Infectious agents, such as bacteria and viruses, are involved in the development of a variety of human cancers such as cervical, liver, stomach and bladder cancer. We hypothesise that other infectious agents are directly linked to cancer development, but as yet remain unidentified. We have developed an analytic pipeline (SEPATH) that identifies infectious agents in whole genome sequencing data. This pipeline is already in place, working and currently being improved. Through a competitive process we have been awarded access to apply SEPATH to the whole genome sequence data of 40,000 cancer genomes from Genomics England’s 100,000 Genome project. Genomics England’s 100,000 Genome project is a large-scale initiative, backed by the UK government, to sequence samples from 100,000 patients including 40,000 from a range of different cancer types. The aim of this PhD studentship is to run SEPATH on this data and search for new infectious agents associated with cancer in a range of different types. The student will aim to answer the following questions:
- Are any pathogens significantly over-represented in a particular disease compared to normal tissue and other disease types.

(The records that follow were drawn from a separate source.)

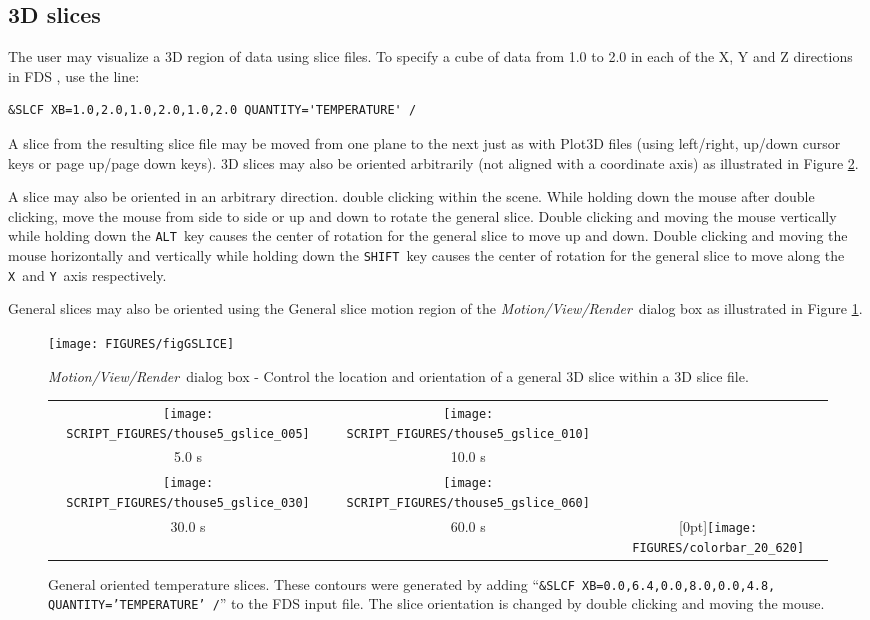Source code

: \documentclass[11pt,twoside]{book}
\begin{document}
\subsection{3D slices}
The user may visualize a 3D region of data using slice files.
To specify a cube of data from 1.0 to 2.0 in each
of the X, Y and Z directions in FDS , use the line:
\begin{lstlisting}
&SLCF XB=1.0,2.0,1.0,2.0,1.0,2.0 QUANTITY='TEMPERATURE' /
\end{lstlisting}

A slice from the resulting slice file
may be moved from one plane to the next just as with Plot3D
files (using left/right, up/down cursor keys or page up/page down
keys).  3D slices may also be oriented arbitrarily (not aligned with a coordinate
axis) as illustrated in Figure \ref{figgslice}.

A slice may also be oriented in an arbitrary direction.
double clicking within the scene.  While holding down the mouse after double clicking,
move the mouse from
side to side or up and down to rotate the general slice.  Double clicking and moving
the mouse vertically while holding down the {\tt ALT}\
key causes the center of rotation for the general slice to move up and down.
Double clicking and moving the mouse horizontally and vertically while holding down
the {\tt SHIFT}\ key causes the center of rotation for the general slice to move along
the {\tt X}\ and {\tt Y}\ axis respectively.

General slices may also be oriented using the General slice motion
region of the {\em Motion/View/Render}\ dialog box as illustrated
in Figure \ref{figGSLICE}.

\begin{figure}[\figoptions]
\centerline{
\texttt{[image: FIGURES/figGSLICE]}
} \caption[{\em Motion/View/Render}\ dialog box - General slice
regions.]{{\em Motion/View/Render}\ dialog box - Control the
location and orientation of a general 3D slice within a 3D slice
file.} \label{figGSLICE}
\end{figure}


\begin{figure}[\figoptions]
\begin{center}
\begin{tabular}{ccc}
\texttt{[image: SCRIPT\_FIGURES/thouse5\_gslice\_005]}&
\texttt{[image: SCRIPT\_FIGURES/thouse5\_gslice\_010]}\\
5.0 s&10.0 s\\
\texttt{[image: SCRIPT\_FIGURES/thouse5\_gslice\_030]}&
\texttt{[image: SCRIPT\_FIGURES/thouse5\_gslice\_060]}&\\
30.0 s&60.0 s
&\raisebox{0.0ex}[0pt]{\texttt{[image: FIGURES/colorbar\_20\_620]}}\\
\end{tabular}
\caption [General oriented temperature slices.]
{General oriented temperature slices.
These contours were generated by adding
``{\tt \&SLCF XB=0.0,6.4,0.0,8.0,0.0,4.8, QUANTITY='TEMPERATURE' /}'' to the FDS
input file. The slice orientation is changed by double clicking and moving the mouse.}
\label{figgslice}%
\end{center}
\end{figure}
\end{document}
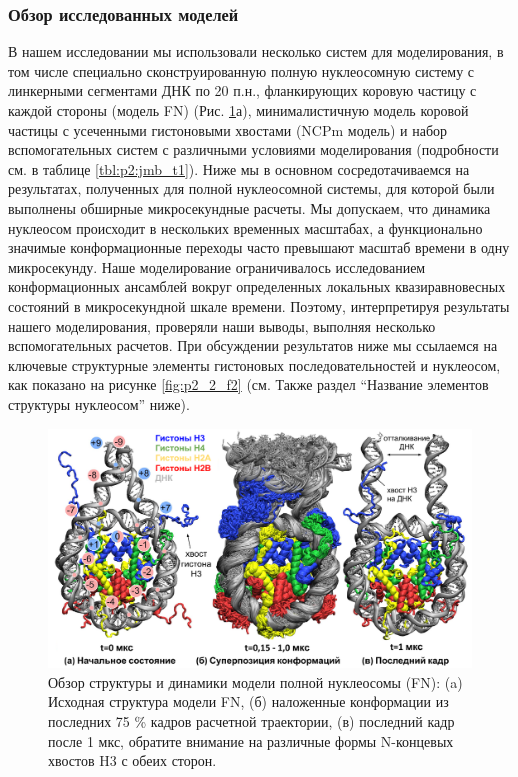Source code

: \subsubsection{Обзор исследованных моделей}
В нашем исследовании мы использовали несколько систем для моделирования, в том числе специально сконструированную полную нуклеосомную систему с линкерными сегментами ДНК по 20 п.н., фланкирующих коровую частицу с каждой стороны (модель FN) (Рис. \ref{fig:p2_2_f1}а), минималистичную модель коровой частицы с усеченными гистоновыми хвостами (NCPm модель) и набор вспомогательных систем с различными условиями моделирования (подробности см. в таблице \ref{tbl:p2:jmb_t1}). Ниже мы в основном сосредотачиваемся на результатах, полученных для полной нуклеосомной системы, для которой были выполнены обширные микросекундные расчеты. Мы допускаем, что динамика нуклеосом происходит в нескольких временных масштабах, а функционально значимые конформационные переходы часто превышают масштаб времени в одну микросекунду. Наше моделирование ограничивалось исследованием конформационных ансамблей вокруг определенных локальных квазиравновесных состояний в микросекундной шкале времени. Поэтому, интерпретируя результаты нашего моделирования, проверяли наши выводы, выполняя несколько вспомогательных расчетов. При обсуждении результатов ниже мы ссылаемся на ключевые структурные элементы гистоновых последовательностей и нуклеосом, как показано на рисунке \ref{fig:p2_2_f2} (см. Также раздел ``Название элементов структуры нуклеосом'' ниже).




\begin{figure} [H]
    \centering
    \includegraphics[width=\textwidth]{images/p2/jmb/part2_2_f1.pdf}
    \caption[Обзор структуры и динамики модели полной нуклеосомы (FN)]{Обзор структуры и динамики модели полной нуклеосомы (FN): (a) Исходная структура модели FN, (б) наложенные конформации из последних 75 \% кадров расчетной траектории, (в) последний кадр после 1 мкс, обратите внимание на различные формы N-концевых хвостов H3 с обеих сторон.}
    \label{fig:p2_2_f1}
\end{figure}

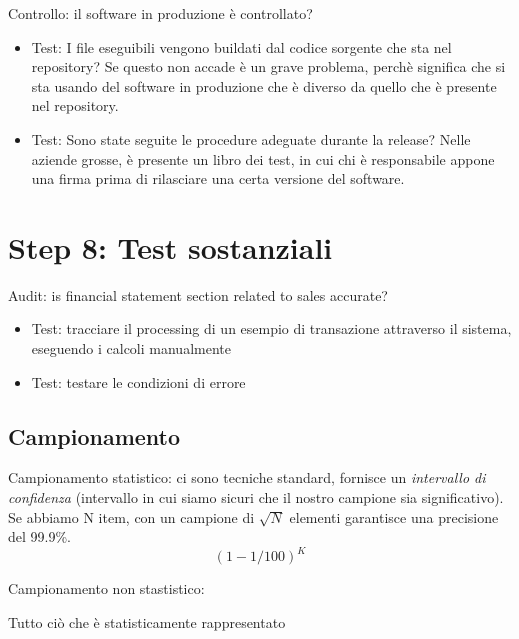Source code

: Controllo: il software in produzione è controllato?
\begin{itemize}
\item Test: I file eseguibili vengono buildati dal codice sorgente che sta nel 
repository? Se questo non accade è un grave problema, perchè significa che si 
sta usando del software in produzione che è diverso da quello che è presente nel 
repository.
\item Test: Sono state seguite le procedure adeguate durante la release? Nelle 
aziende grosse, è presente un libro dei test, in cui chi è responsabile appone 
una firma prima di rilasciare una certa versione del software.
\end{itemize}


\section{Step 8: Test sostanziali}

Audit: is financial statement section related to sales accurate? 

\begin{itemize}
\item Test: tracciare il processing di un esempio di transazione attraverso il 
sistema, eseguendo i calcoli manualmente
\item Test: testare le condizioni di errore
\end{itemize}



\subsection{Campionamento}

Campionamento statistico: ci sono tecniche standard, fornisce un 
\textit{intervallo di confidenza} (intervallo in cui siamo sicuri che il nostro 
campione sia significativo). Se abbiamo N item, con un campione di $\sqrt{N}$ 
elementi garantisce una precisione del 99.9\%.
$$
(1 - 1/100)^K
$$

Campionamento non stastistico:

Tutto ciò che è statisticamente rappresentato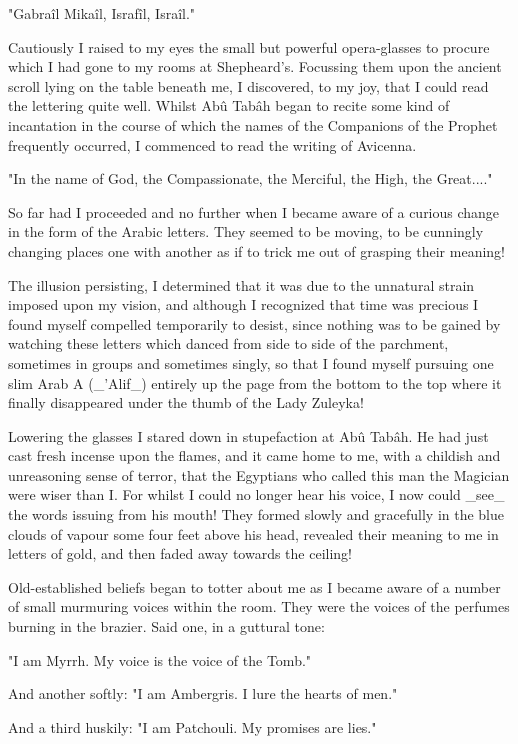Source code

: "Gabraîl Mikaîl, Israfîl, Israîl."

Cautiously I raised to my eyes the small but powerful opera-glasses
to procure which I had gone to my rooms at Shepheard's. Focussing them
upon the ancient scroll lying on the table beneath me, I discovered,
to my joy, that I could read the lettering quite well. Whilst Abû
Tabâh began to recite some kind of incantation in the course of which
the names of the Companions of the Prophet frequently occurred, I
commenced to read the writing of Avicenna.

"In the name of God, the Compassionate, the Merciful, the High, the
Great...."

So far had I proceeded and no further when I became aware of a curious
change in the form of the Arabic letters. They seemed to be moving, to
be cunningly changing places one with another as if to trick me out of
grasping their meaning!

The illusion persisting, I determined that it was due to the unnatural
strain imposed upon my vision, and although I recognized that time
was precious I found myself compelled temporarily to desist, since
nothing was to be gained by watching these letters which danced from
side to side of the parchment, sometimes in groups and sometimes
singly, so that I found myself pursuing one slim Arab A (_'Alif_)
entirely up the page from the bottom to the top where it finally
disappeared under the thumb of the Lady Zuleyka!

Lowering the glasses I stared down in stupefaction at Abû Tabâh. He
had just cast fresh incense upon the flames, and it came home to me,
with a childish and unreasoning sense of terror, that the Egyptians
who called this man the Magician were wiser than I. For whilst I could
no longer hear his voice, I now could _see_ the words issuing from his
mouth! They formed slowly and gracefully in the blue clouds of vapour
some four feet above his head, revealed their meaning to me in letters
of gold, and then faded away towards the ceiling!

Old-established beliefs began to totter about me as I became aware of
a number of small murmuring voices within the room. They were the
voices of the perfumes burning in the brazier. Said one, in a guttural
tone:

"I am Myrrh. My voice is the voice of the Tomb."

And another softly: "I am Ambergris. I lure the hearts of men."

And a third huskily: "I am Patchouli. My promises are lies."

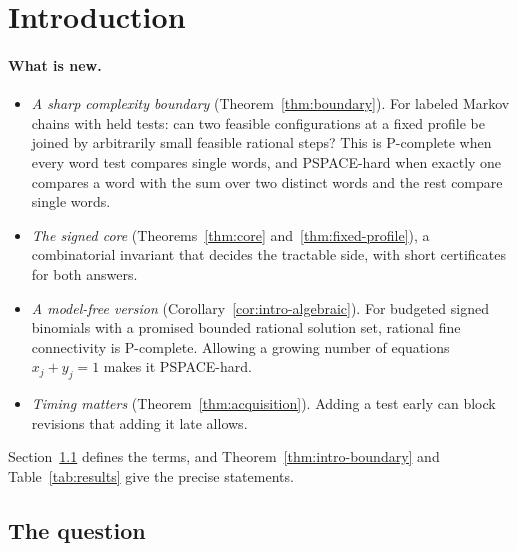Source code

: 
\section{Introduction}\label{sec:intro}

\paragraph{What is new.}
\begin{itemize}
\item \emph{A sharp complexity boundary} (Theorem~\ref{thm:boundary}).
For labeled Markov chains with held tests: can two feasible configurations
at a fixed profile be joined by arbitrarily small feasible rational steps?
This is P-complete when every word test compares single words, and
PSPACE-hard when exactly one compares a word with the sum over two distinct
words and the rest compare single words.
\item \emph{The signed core} (Theorems~\ref{thm:core}
and~\ref{thm:fixed-profile}), a combinatorial invariant that decides the
tractable side, with short certificates for both answers.
\item \emph{A model-free version} (Corollary~\ref{cor:intro-algebraic}).
For budgeted signed binomials with a promised bounded rational solution
set, rational fine connectivity is P-complete. Allowing a growing number
of equations $x_j+y_j=1$ makes it PSPACE-hard.
\item \emph{Timing matters} (Theorem~\ref{thm:acquisition}). Adding a test
early can block revisions that adding it late allows.
\end{itemize}
Section~\ref{sec:question} defines the terms, and
Theorem~\ref{thm:intro-boundary} and Table~\ref{tab:results} give the
precise statements.


\subsection{The question}\label{sec:question}


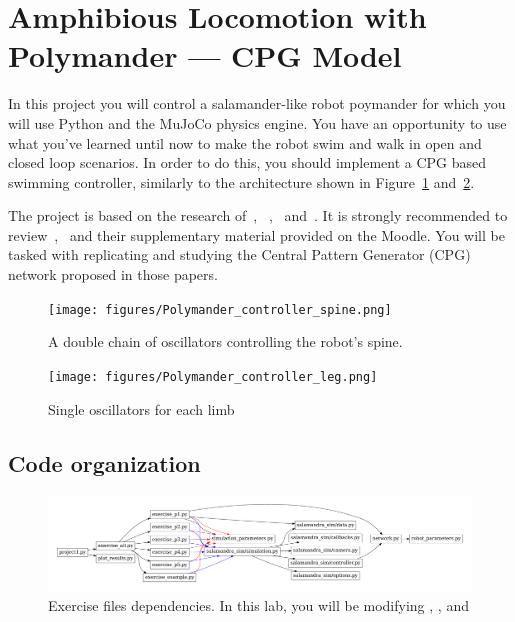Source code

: \documentclass{cmc}
\begin{document}
\section*{Amphibious Locomotion with Polymander --- CPG Model}\label{sec:exploring-swimming}

In this project you will control a salamander-like robot poymander
 for which you will use Python and the MuJoCo physics
engine. You have an opportunity to use what you've learned until
now to make the robot swim and walk in open and closed loop scenarios.
In order to do this, you should implement a CPG based swimming controller,
similarly to the architecture shown in Figure~\ref{fig:controller-model-spine} and~\ref{fig:controller-model-leg}.

The project is based on the research of~\cite{Crespi2013},
~\cite{Karakasiliotis2013},~\cite{ijspeert2007swimming}
and~\cite{thandiackal2021emergence}. It is strongly recommended to
review~\cite{ijspeert2007swimming},~\cite{owaki2013simple} and their
supplementary material provided on the Moodle.
You will be tasked with replicating and studying the
Central Pattern Generator (CPG) network proposed in those papers.

\begin{figure}[H]
  \centering
  \texttt{[image: figures/Polymander\_controller\_spine.png]}
  \caption[Controller model spine]{A double chain of oscillators controlling
    the robot's spine.}\label{fig:controller-model-spine}
\end{figure}

\begin{figure}[H]
  \centering
  \texttt{[image: figures/Polymander\_controller\_leg.png]}
  \caption[Controller model limbs]{Single oscillators for each limb}
  \label{fig:controller-model-leg}
\end{figure}




\subsection*{Code organization}\label{subsec:code}

\begin{figure}[ht]
  \centering \includegraphics[width=1.0\textwidth]{figures/files}
  \caption{\label{fig:files} Exercise files dependencies. In this lab, you will
    be modifying , ,
     and }
\end{figure}
\end{document}
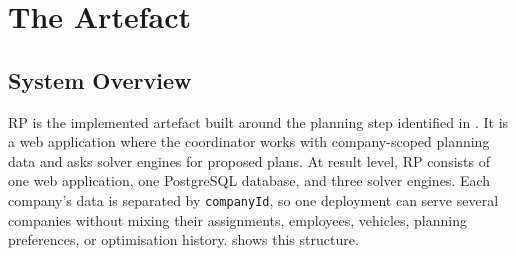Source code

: \section{The Artefact}
\label{sec:the-artefact}
\label{sec:engineering-results}

\subsection{System Overview}
\label{sec:system-description}
\label{sec:requirements}

RP is the implemented artefact built around the planning step identified in . It is a web application where the coordinator works with company-scoped planning data and asks solver engines for proposed plans. At result level, RP consists of one web application, one PostgreSQL database, and three solver engines. Each company's data is separated by \texttt{companyId}, so one deployment can serve several companies without mixing their assignments, employees, vehicles, planning preferences, or optimisation history.  shows this structure.

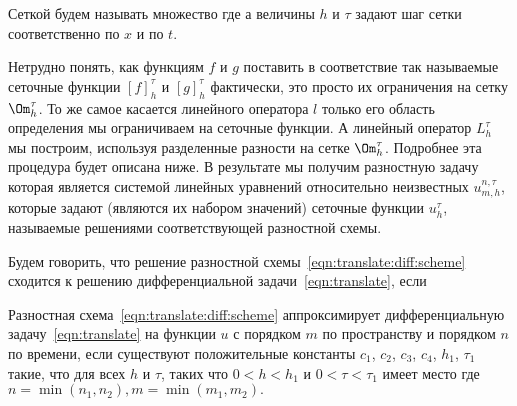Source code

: \documentclass[a4paper]{article}
\begin{document}
\begin{df}
Сеткой будем называть множество  где  а величины $h$ и $\tau$ задают шаг сетки
соответственно по $x$ и по $t$.
\end{df}
Нетрудно понять, как функциям $f$ и $g$ поставить в соответствие так
называемые сеточные функции $[f]_h^{\tau}$ и $[g]_h^{\tau}$
фактически, это просто их ограничения на сетку $\Om_h^{\tau}$. То же
самое касается линейного оператора $l$ только его область определения
мы ограничиваем на сеточные функции. А линейный оператор $L_h^{\tau}$
мы построим, используя разделенные разности на сетке
$\Om_h^{\tau}$. Подробнее эта процедура будет описана ниже. В
результате мы получим разностную задачу
 которая является системой линейных уравнений относительно
неизвестных $u_{m,h}^{n,\tau}$, которые задают (являются их набором
значений) сеточные функции $u_h^{\tau}$, называемые решениями
соответствующей разностной схемы.
\begin{df}
Будем говорить, что решение разностной
схемы~\eqref{eqn:translate:diff:scheme} сходится к решению
дифференциальной задачи~\eqref{eqn:translate}, если
\end{df}
\begin{df}
Разностная схема~\eqref{eqn:translate:diff:scheme} аппроксимирует
дифференциальную задачу~\eqref{eqn:translate} на функции $u$ с
порядком $m$ по пространству и порядком $n$ по времени, если
существуют положительные константы $c_1$, $c_2$, $c_3$, $c_4$, $h_1$,
$\tau_1$ такие, что для всех $h$ и $\tau$, таких что $0<h<h_1$ и
$0<\tau<\tau_1$ имеет место  где $n=\min(n_1, n_2), m=\min(m_1, m_2).$
\end{df}
\end{document}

- Are any pathogens increasingly common as the tumour grade increases or are they associated with other clinical categories.
- Does the diversity of the microbiome/virome vary across clinical categories.
- Are there recurrent sequences that do not align to known organisms for a particular cancer type. This will give the intriguing possibility of discovering brand new bacteria that are linked to cancer.
These studies are anticipated to identify a "smoking-gun" that will spark further examinations for mechanisms of disease induction in the lab.